Data extracts:
----------
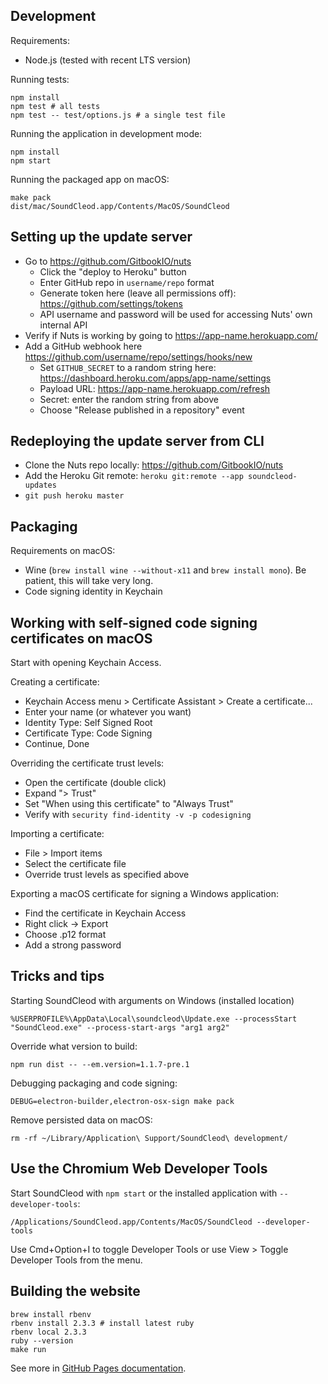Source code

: ## Development

Requirements:

- Node.js (tested with recent LTS version)

Running tests:

    npm install
    npm test # all tests
    npm test -- test/options.js # a single test file

Running the application in development mode:

    npm install
    npm start

Running the packaged app on macOS:

    make pack
    dist/mac/SoundCleod.app/Contents/MacOS/SoundCleod

## Setting up the update server

- Go to https://github.com/GitbookIO/nuts
  - Click the "deploy to Heroku" button
  - Enter GitHub repo in `username/repo` format
  - Generate token here (leave all permissions off): https://github.com/settings/tokens
  - API username and password will be used for accessing Nuts' own internal API
- Verify if Nuts is working by going to https://app-name.herokuapp.com/
- Add a GitHub webhook here https://github.com/username/repo/settings/hooks/new
  - Set `GITHUB_SECRET` to a random string here: https://dashboard.heroku.com/apps/app-name/settings
  - Payload URL: https://app-name.herokuapp.com/refresh
  - Secret: enter the random string from above
  - Choose "Release published in a repository" event

## Redeploying the update server from CLI


- Clone the Nuts repo locally: https://github.com/GitbookIO/nuts
- Add the Heroku Git remote: `heroku git:remote --app soundcleod-updates`
- `git push heroku master`

## Packaging

Requirements on macOS:

- Wine (`brew install wine --without-x11` and `brew install mono`). Be patient, this will take very long.
- Code signing identity in Keychain

## Working with self-signed code signing certificates on macOS

Start with opening Keychain Access.

Creating a certificate:

- Keychain Access menu > Certificate Assistant > Create a certificate...
- Enter your name (or whatever you want)
- Identity Type: Self Signed Root
- Certificate Type: Code Signing
- Continue, Done

Overriding the certificate trust levels:

- Open the certificate (double click)
- Expand "> Trust"
- Set "When using this certificate" to "Always Trust"
- Verify with `security find-identity -v -p codesigning`

Importing a certificate:

- File > Import items
- Select the certificate file
- Override trust levels as specified above

Exporting a macOS certificate for signing a Windows application:

- Find the certificate in Keychain Access
- Right click -> Export
- Choose .p12 format
- Add a strong password

## Tricks and tips

Starting SoundCleod with arguments on Windows (installed location)

    %USERPROFILE%\AppData\Local\soundcleod\Update.exe --processStart "SoundCleod.exe" --process-start-args "arg1 arg2"

Override what version to build:

    npm run dist -- --em.version=1.1.7-pre.1

Debugging packaging and code signing:

    DEBUG=electron-builder,electron-osx-sign make pack

Remove persisted data on macOS:

    rm -rf ~/Library/Application\ Support/SoundCleod\ development/
    
## Use the Chromium Web Developer Tools

Start SoundCleod with `npm start` or the installed application with `--developer-tools`:

    /Applications/SoundCleod.app/Contents/MacOS/SoundCleod --developer-tools
    
Use Cmd+Option+I to toggle Developer Tools or use  View > Toggle Developer Tools from the menu.

## Building the website

    brew install rbenv
    rbenv install 2.3.3 # install latest ruby
    rbenv local 2.3.3
    ruby --version
    make run

See more in [GitHub Pages
documentation](https://help.github.com/articles/setting-up-your-github-pages-site-locally-with-jekyll/).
----------
Task directions: All of the material above must be given again verbatim, except for the pictures.

Answer space:
Source code

: ## Development

Requirements:

- Node.js (tested with recent LTS version)

Running tests:

    npm install
    npm test # all tests
    npm test -- test/options.js # a single test file

Running the application in development mode:

    npm install
    npm start

Running the packaged app on macOS:

    make pack
    dist/mac/SoundCleod.app/Contents/MacOS/SoundCleod

## Setting up the update server

- Go to https://github.com/GitbookIO/nuts
  - Click the "deploy to Heroku" button
  - Enter GitHub repo in `username/repo` format
  - Generate token here (leave all permissions off): https://github.com/settings/tokens
  - API username and password will be used for accessing Nuts' own internal API
- Verify if Nuts is working by going to https://app-name.herokuapp.com/
- Add a GitHub webhook here https://github.com/username/repo/settings/hooks/new
  - Set `GITHUB_SECRET` to a random string here: https://dashboard.heroku.com/apps/app-name/settings
  - Payload URL: https://app-name.herokuapp.com/refresh
  - Secret: enter the random string from above
  - Choose "Release published in a repository" event

## Redeploying the update server from CLI


- Clone the Nuts repo locally: https://github.com/GitbookIO/nuts
- Add the Heroku Git remote: `heroku git:remote --app soundcleod-updates`
- `git push heroku master`

## Packaging

Requirements on macOS:

- Wine (`brew install wine --without-x11` and `brew install mono`). Be patient, this will take very long.
- Code signing identity in Keychain

## Working with self-signed code signing certificates on macOS

Start with opening Keychain Access.

Creating a certificate:

- Keychain Access menu > Certificate Assistant > Create a certificate...
- Enter your name (or whatever you want)
- Identity Type: Self Signed Root
- Certificate Type: Code Signing
- Continue, Done

Overriding the certificate trust levels:

- Open the certificate (double click)
- Expand "> Trust"
- Set "When using this certificate" to "Always Trust"
- Verify with `security find-identity -v -p codesigning`

Importing a certificate:

- File > Import items
- Select the certificate file
- Override trust levels as specified above

Exporting a macOS certificate for signing a Windows application:

- Find the certificate in Keychain Access
- Right click -> Export
- Choose .p12 format
- Add a strong password

## Tricks and tips

Starting SoundCleod with arguments on Windows (installed location)

    %USERPROFILE%\AppData\Local\soundcleod\Update.exe --processStart "SoundCleod.exe" --process-start-args "arg1 arg2"

Override what version to build:

    npm run dist -- --em.version=1.1.7-pre.1

Debugging packaging and code signing:

    DEBUG=electron-builder,electron-osx-sign make pack

Remove persisted data on macOS:

    rm -rf ~/Library/Application\ Support/SoundCleod\ development/
    
## Use the Chromium Web Developer Tools

Start SoundCleod with `npm start` or the installed application with `--developer-tools`:

    /Applications/SoundCleod.app/Contents/MacOS/SoundCleod --developer-tools
    
Use Cmd+Option+I to toggle Developer Tools or use  View > Toggle Developer Tools from the menu.

## Building the website

    brew install rbenv
    rbenv install 2.3.3 # install latest ruby
    rbenv local 2.3.3
    ruby --version
    make run

See more in [GitHub Pages
documentation](https://help.github.com/articles/setting-up-your-github-pages-site-locally-with-jekyll/).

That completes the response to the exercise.